- In Part 1, we explored the principles of diffusion models – how they can transform random noise into structured and meaningful data.
- In Part 2, we look at how these models are being applied to weather forecasting and why that shift could make a real difference. If you’re new to diffusion models, we recommend reading Part 1 for useful background context.
Probabilistic Weather Forecasting
Weather affects nearly every aspect of our daily lives – from what we wear in the morning to how we plan for the days ahead. But predicting weather is far from simple because the Earth’s atmosphere is inherently chaotic and highly sensitive to uncertainty.
To address this complexity, scientists rely on ensemble forecasting. Rather than predicting a single deterministic outcome, they run many simulations with slightly different initial conditions. The resulting ensemble provides a range of plausible futures and a quantitative sense of confidence in the forecast.

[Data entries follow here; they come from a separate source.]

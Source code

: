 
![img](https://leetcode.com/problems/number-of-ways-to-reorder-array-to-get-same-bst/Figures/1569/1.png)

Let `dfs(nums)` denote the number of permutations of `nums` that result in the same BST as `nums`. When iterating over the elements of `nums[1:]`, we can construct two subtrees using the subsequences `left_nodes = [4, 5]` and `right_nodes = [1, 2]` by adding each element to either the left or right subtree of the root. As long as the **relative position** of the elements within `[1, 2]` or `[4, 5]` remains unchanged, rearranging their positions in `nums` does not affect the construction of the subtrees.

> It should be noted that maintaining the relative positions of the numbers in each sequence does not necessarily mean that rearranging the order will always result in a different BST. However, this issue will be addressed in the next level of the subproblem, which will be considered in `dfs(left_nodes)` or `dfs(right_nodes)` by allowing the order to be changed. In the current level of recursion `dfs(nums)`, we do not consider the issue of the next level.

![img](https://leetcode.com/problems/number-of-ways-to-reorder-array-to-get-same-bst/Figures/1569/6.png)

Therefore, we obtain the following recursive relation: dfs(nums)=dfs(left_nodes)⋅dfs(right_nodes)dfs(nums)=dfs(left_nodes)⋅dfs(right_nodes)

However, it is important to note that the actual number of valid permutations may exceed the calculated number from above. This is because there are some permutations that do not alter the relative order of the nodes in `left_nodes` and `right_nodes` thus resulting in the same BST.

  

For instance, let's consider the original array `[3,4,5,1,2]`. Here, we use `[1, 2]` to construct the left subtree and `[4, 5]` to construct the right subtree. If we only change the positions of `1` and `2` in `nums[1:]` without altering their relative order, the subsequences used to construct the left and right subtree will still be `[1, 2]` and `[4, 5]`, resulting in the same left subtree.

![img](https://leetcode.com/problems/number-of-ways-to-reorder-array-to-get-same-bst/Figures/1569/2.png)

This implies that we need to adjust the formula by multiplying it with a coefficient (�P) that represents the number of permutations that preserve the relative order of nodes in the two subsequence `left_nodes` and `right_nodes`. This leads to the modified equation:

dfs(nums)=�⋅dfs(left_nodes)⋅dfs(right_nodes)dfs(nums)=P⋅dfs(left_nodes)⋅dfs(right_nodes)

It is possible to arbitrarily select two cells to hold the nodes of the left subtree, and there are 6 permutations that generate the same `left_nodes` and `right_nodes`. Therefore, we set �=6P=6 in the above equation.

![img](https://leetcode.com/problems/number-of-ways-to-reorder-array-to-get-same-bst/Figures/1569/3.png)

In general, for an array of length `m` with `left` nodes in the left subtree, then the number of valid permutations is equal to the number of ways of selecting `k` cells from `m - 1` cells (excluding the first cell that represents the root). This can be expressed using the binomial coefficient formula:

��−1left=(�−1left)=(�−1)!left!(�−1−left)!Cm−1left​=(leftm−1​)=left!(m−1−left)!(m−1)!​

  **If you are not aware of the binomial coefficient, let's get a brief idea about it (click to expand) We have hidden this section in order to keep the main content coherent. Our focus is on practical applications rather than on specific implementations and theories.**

Tropical cyclone ensemble prediction. Image source: Amanda Montanez
Let’s take tropical cyclones as an example. Predicting the exact path of a storm is notoriously difficult because it depends on many interacting and often unpredictable factors. That’s why forecasters use the cone of uncertainty – the familiar graphic you often see on weather maps. It shows where the storm is most likely headed. As shown in the figure, the forecast is more certain in the near future, and paths at the outside of the cone are less likely than those at the center – but still possible.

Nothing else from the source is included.